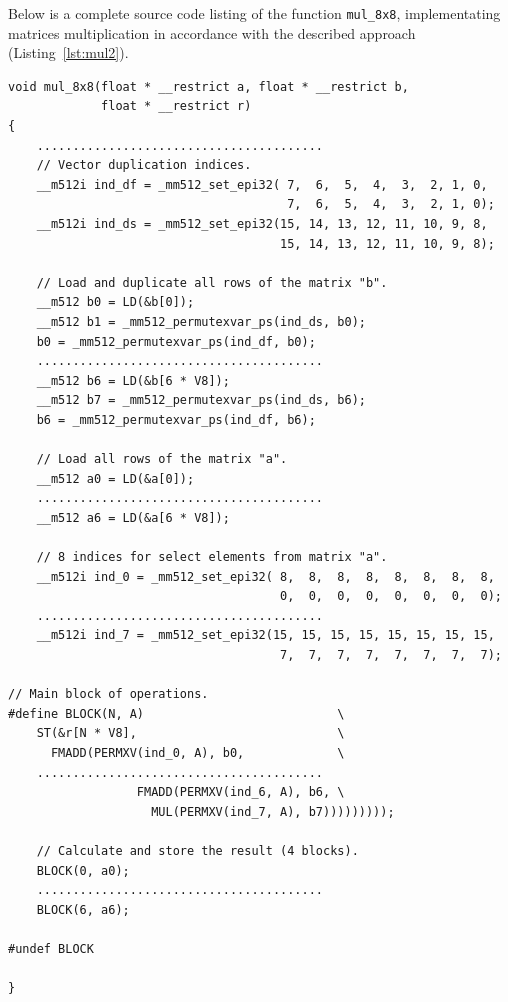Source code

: \documentclass[
11pt,%
tightenlines,%
twoside,%
onecolumn,%
nofloats,%
nobibnotes,%
nofootinbib,%
superscriptaddress,%
noshowpacs,%
centertags]%
{revtex4}
\begin{document}
Below is a complete source code listing of the function \texttt{mul\_8x8}, implementating matrices multiplication in accordance with the described approach (Listing~\ref{lst:mul2}).

\begin{lstlisting}[caption={Approach to \texttt{mul\_8x8} implementation with line-by-line reading of matrixes from memory.},label={lst:mul2}]
void mul_8x8(float * __restrict a, float * __restrict b,
             float * __restrict r)
{
    ........................................
    // Vector duplication indices.
    __m512i ind_df = _mm512_set_epi32( 7,  6,  5,  4,  3,  2, 1, 0,
                                       7,  6,  5,  4,  3,  2, 1, 0);
    __m512i ind_ds = _mm512_set_epi32(15, 14, 13, 12, 11, 10, 9, 8,
                                      15, 14, 13, 12, 11, 10, 9, 8);

    // Load and duplicate all rows of the matrix "b".
    __m512 b0 = LD(&b[0]);
    __m512 b1 = _mm512_permutexvar_ps(ind_ds, b0);
    b0 = _mm512_permutexvar_ps(ind_df, b0);
    ........................................
    __m512 b6 = LD(&b[6 * V8]);
    __m512 b7 = _mm512_permutexvar_ps(ind_ds, b6);
    b6 = _mm512_permutexvar_ps(ind_df, b6);

    // Load all rows of the matrix "a".
    __m512 a0 = LD(&a[0]);
    ........................................
    __m512 a6 = LD(&a[6 * V8]);

    // 8 indices for select elements from matrix "a".
    __m512i ind_0 = _mm512_set_epi32( 8,  8,  8,  8,  8,  8,  8,  8,
                                      0,  0,  0,  0,  0,  0,  0,  0);
    ........................................
    __m512i ind_7 = _mm512_set_epi32(15, 15, 15, 15, 15, 15, 15, 15,
                                      7,  7,  7,  7,  7,  7,  7,  7);

// Main block of operations.
#define BLOCK(N, A)                           \
    ST(&r[N * V8],                            \
      FMADD(PERMXV(ind_0, A), b0,             \
    ........................................
                  FMADD(PERMXV(ind_6, A), b6, \
                    MUL(PERMXV(ind_7, A), b7)))))))));

    // Calculate and store the result (4 blocks).
    BLOCK(0, a0);
    ........................................
    BLOCK(6, a6);

#undef BLOCK

}
\end{lstlisting}
\end{document}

-*-*-

WHAT NEEDS TO BE DONE: Read the data above. Pull out each line in which the string "indices" appears.

RESPONSE BELOW:
    // Vector duplication indices.
    // 8 indices for select elements from matrix "a".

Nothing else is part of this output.